__Task details__: Transcribe the data that follows without changing a word, and omit the pictures.

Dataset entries
┌──

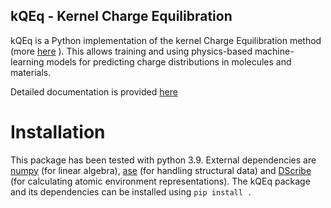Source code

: ## kQEq - Kernel Charge Equilibration

kQEq is a Python implementation of the kernel Charge Equilibration method (more [here](https://doi.org/xxx>) ). This allows training and using physics-based machine-learning models for predicting charge distributions in molecules and materials.

Detailed documentation is provided [here](https://jmargraf.gitlab.io/kqeq)


# Installation

This package has been tested with python 3.9. External dependencies are [numpy](https://numpy.org) (for linear algebra), [ase](https://wiki.fysik.dtu.dk/ase/) (for handling structural data) and [DScribe](https://singroup.github.io/dscribe/latest/) (for calculating atomic environment representations). The kQEq package and its dependencies can be installed using ``pip install .``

└──

__Reply to the task__:
Source code

: ## kQEq - Kernel Charge Equilibration

kQEq is a Python implementation of the kernel Charge Equilibration method (more [here](https://doi.org/xxx>) ). This allows training and using physics-based machine-learning models for predicting charge distributions in molecules and materials.

Detailed documentation is provided [here](https://jmargraf.gitlab.io/kqeq)


# Installation

This package has been tested with python 3.9. External dependencies are [numpy](https://numpy.org) (for linear algebra), [ase](https://wiki.fysik.dtu.dk/ase/) (for handling structural data) and [DScribe](https://singroup.github.io/dscribe/latest/) (for calculating atomic environment representations). The kQEq package and its dependencies can be installed using ``pip install .``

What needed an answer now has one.